В этом рассказе несколько героев. Хейль и Фирс – два партийных деятеля, которые вытащили из тюрьмы и используют в своих целях уголовника Блюма, чья биография «укладывается в одной строке: публичный дом, исправительная колония, тюрьма, каторга». Эти двое уверены в своем интеллектуальном и нравственном превосходстве и над Блюмом, и над всем миром, и Блюм им нужен для того, чтобы это превосходство доказать. Утверждать прямо, что этот треугольник повторяет отношения Быховского- Слетова-Гриневского, невозможно, но, скорее всего, глубоко в подтексте такая ассоциация у Грина была. Просто вместо себя, человека, к революции не подошедшего, не преступника – Грин создал образ того, кого эсеры искали и кто бы им подошел.

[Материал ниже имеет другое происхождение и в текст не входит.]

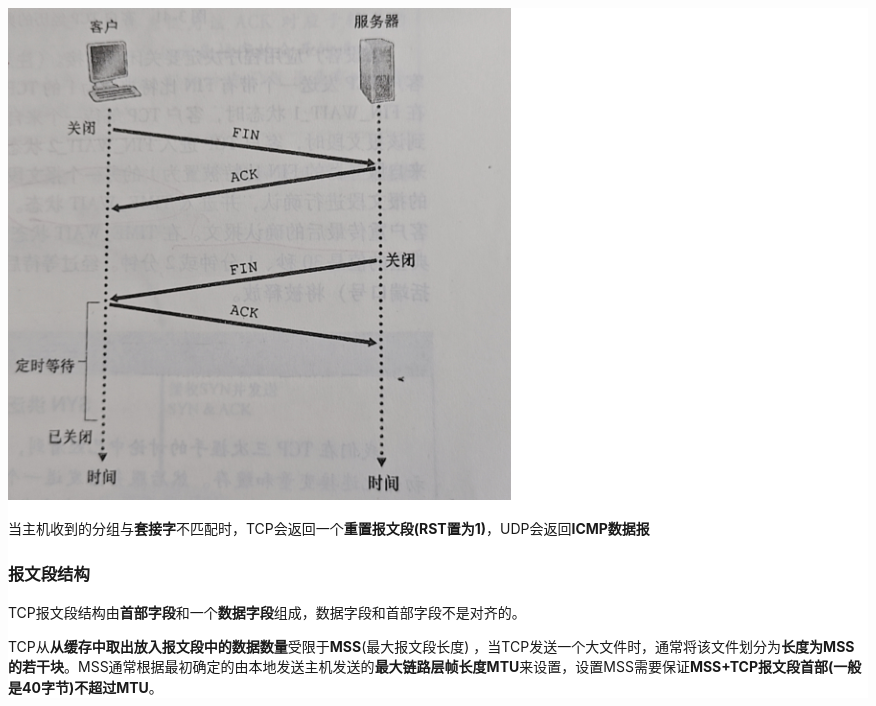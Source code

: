 ![image-20241104170936108](assets/image-20241104170936108-1731050129718-48.png)





当主机收到的分组与**套接字**不匹配时，TCP会返回一个**重置报文段(RST置为1)**，UDP会返回**ICMP数据报**













### 报文段结构

TCP报文段结构由**首部字段**和一个**数据字段**组成，数据字段和首部字段不是对齐的。

TCP从**从缓存中取出放入报文段中的数据数量**受限于**MSS**(最大报文段长度)  ，当TCP发送一个大文件时，通常将该文件划分为**长度为MSS的若干块**。MSS通常根据最初确定的由本地发送主机发送的**最大链路层帧长度MTU**来设置，设置MSS需要保证**MSS+TCP报文段首部(一般是40字节)不超过MTU**。


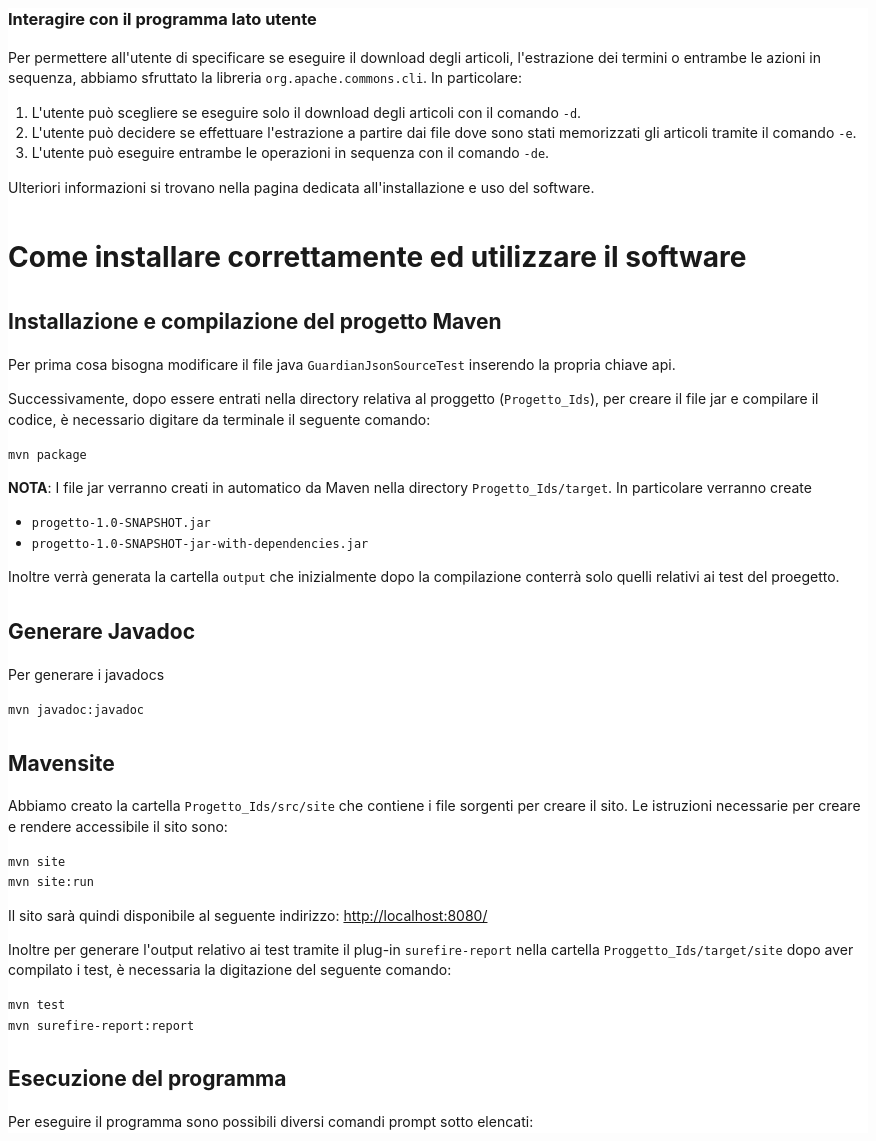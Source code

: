 ### Interagire con il programma lato utente
Per permettere all'utente di specificare se eseguire il download degli articoli, l'estrazione dei termini o entrambe le azioni in sequenza, abbiamo sfruttato la libreria `org.apache.commons.cli`. In particolare:

1. L'utente può scegliere se eseguire solo il download degli articoli con il comando `-d`.
2. L'utente può decidere se effettuare l'estrazione a partire dai file dove sono stati memorizzati gli articoli tramite il comando `-e`.
3. L'utente può eseguire entrambe le operazioni in sequenza con il comando `-de`.

Ulteriori informazioni si trovano nella pagina dedicata all'installazione e uso del software.

# Come installare correttamente ed utilizzare il software

## Installazione e compilazione del progetto Maven
Per prima cosa bisogna modificare il file java `GuardianJsonSourceTest` inserendo la propria chiave api.

Successivamente, dopo essere entrati nella directory relativa al proggetto (`Progetto_Ids`), per creare il file jar e compilare il codice, è necessario digitare da terminale il seguente comando:
```terminal
mvn package
```
__NOTA__: I file jar verranno creati in automatico da Maven nella directory `Progetto_Ids/target`.
In particolare verranno create
- `progetto-1.0-SNAPSHOT.jar`
- `progetto-1.0-SNAPSHOT-jar-with-dependencies.jar`

Inoltre verrà generata la cartella `output` che inizialmente dopo la compilazione conterrà solo quelli relativi ai test del proegetto.

## Generare Javadoc
Per generare i javadocs

    mvn javadoc:javadoc

## Mavensite
Abbiamo creato la cartella `Progetto_Ids/src/site` che contiene i file sorgenti per creare il sito.
Le istruzioni necessarie per creare e rendere accessibile il sito sono:

    mvn site
    mvn site:run

Il sito sarà quindi disponibile al seguente indirizzo: [http://localhost:8080/](http://localhost:8080/)

Inoltre per generare l'output relativo ai test tramite il plug-in `surefire-report` nella cartella `Proggetto_Ids/target/site` dopo aver compilato i test, è necessaria la digitazione del seguente comando:
```terminal
mvn test
mvn surefire-report:report
```
## Esecuzione del programma
Per eseguire il programma sono possibili diversi comandi prompt sotto elencati:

Кредо Хейля: «Я честолюбив, люблю опасность, хотя и презираю ее; недурной журналист, и – поверьте – наслаждаться блаженством жизни, сидя на ящике с динамитом, – очень тонкое, но не всякому доступное наслаждение».
Замените «журналист» на «писатель» – чем не Борис Савинков с его культом утонченных психопатических наслаждений и переживаний во имя русской свободы? А между тем сам Блюм этих людей презирает:
«Кровавые ребятишки… В вас мало едкости. Вы не настоящая серная кислота. Я кое-что обдумал на этот счет. В вас нет прелести и возвышенности совершенства. Согласитесь, что вы бьете дряблой рукой».
Все это еще чем-то напоминает отношения Ставрогина, Верховенского и Федьки-каторжника – политика, смешанная с уголовщиной, уголовщина – как политика, к чему уже несколько десятилетий шла и наконец пришла Россия.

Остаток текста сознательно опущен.